Aim of the task: The data must be returned in full, with no character altered.

= = = = =

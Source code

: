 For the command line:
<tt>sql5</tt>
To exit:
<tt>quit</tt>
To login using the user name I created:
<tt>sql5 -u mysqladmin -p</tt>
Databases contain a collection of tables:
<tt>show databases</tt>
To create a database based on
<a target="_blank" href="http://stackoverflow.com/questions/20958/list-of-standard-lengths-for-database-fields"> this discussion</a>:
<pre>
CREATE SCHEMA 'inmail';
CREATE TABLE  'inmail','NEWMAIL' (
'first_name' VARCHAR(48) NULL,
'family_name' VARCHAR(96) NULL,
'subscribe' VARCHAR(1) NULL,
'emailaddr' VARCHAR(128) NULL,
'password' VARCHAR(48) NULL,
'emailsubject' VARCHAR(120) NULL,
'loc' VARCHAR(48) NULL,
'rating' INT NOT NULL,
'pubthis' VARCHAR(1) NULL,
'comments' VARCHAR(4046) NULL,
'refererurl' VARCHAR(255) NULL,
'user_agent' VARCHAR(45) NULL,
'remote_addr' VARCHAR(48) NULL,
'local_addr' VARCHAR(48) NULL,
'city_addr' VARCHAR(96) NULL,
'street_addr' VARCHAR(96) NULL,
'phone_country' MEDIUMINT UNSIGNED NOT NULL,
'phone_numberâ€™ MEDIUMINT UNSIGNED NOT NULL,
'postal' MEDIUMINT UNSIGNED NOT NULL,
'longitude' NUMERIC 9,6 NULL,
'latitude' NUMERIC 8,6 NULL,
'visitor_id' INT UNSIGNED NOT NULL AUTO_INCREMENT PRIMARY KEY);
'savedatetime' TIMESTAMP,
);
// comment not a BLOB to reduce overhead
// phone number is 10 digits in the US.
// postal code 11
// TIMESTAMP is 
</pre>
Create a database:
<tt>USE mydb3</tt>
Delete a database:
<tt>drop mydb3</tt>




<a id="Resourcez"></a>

= = = = =

Answer area:
Source code

: For the command line:
<tt>sql5</tt>
To exit:
<tt>quit</tt>
To login using the user name I created:
<tt>sql5 -u mysqladmin -p</tt>
Databases contain a collection of tables:
<tt>show databases</tt>
To create a database based on
<a target="_blank" href="http://stackoverflow.com/questions/20958/list-of-standard-lengths-for-database-fields"> this discussion</a>:
<pre>
CREATE SCHEMA 'inmail';
CREATE TABLE  'inmail','NEWMAIL' (
'first_name' VARCHAR(48) NULL,
'family_name' VARCHAR(96) NULL,
'subscribe' VARCHAR(1) NULL,
'emailaddr' VARCHAR(128) NULL,
'password' VARCHAR(48) NULL,
'emailsubject' VARCHAR(120) NULL,
'loc' VARCHAR(48) NULL,
'rating' INT NOT NULL,
'pubthis' VARCHAR(1) NULL,
'comments' VARCHAR(4046) NULL,
'refererurl' VARCHAR(255) NULL,
'user_agent' VARCHAR(45) NULL,
'remote_addr' VARCHAR(48) NULL,
'local_addr' VARCHAR(48) NULL,
'city_addr' VARCHAR(96) NULL,
'street_addr' VARCHAR(96) NULL,
'phone_country' MEDIUMINT UNSIGNED NOT NULL,
'phone_numberâ€™ MEDIUMINT UNSIGNED NOT NULL,
'postal' MEDIUMINT UNSIGNED NOT NULL,
'longitude' NUMERIC 9,6 NULL,
'latitude' NUMERIC 8,6 NULL,
'visitor_id' INT UNSIGNED NOT NULL AUTO_INCREMENT PRIMARY KEY);
'savedatetime' TIMESTAMP,
);
// comment not a BLOB to reduce overhead
// phone number is 10 digits in the US.
// postal code 11
// TIMESTAMP is 
</pre>
Create a database:
<tt>USE mydb3</tt>
Delete a database:
<tt>drop mydb3</tt>




<a id="Resourcez"></a>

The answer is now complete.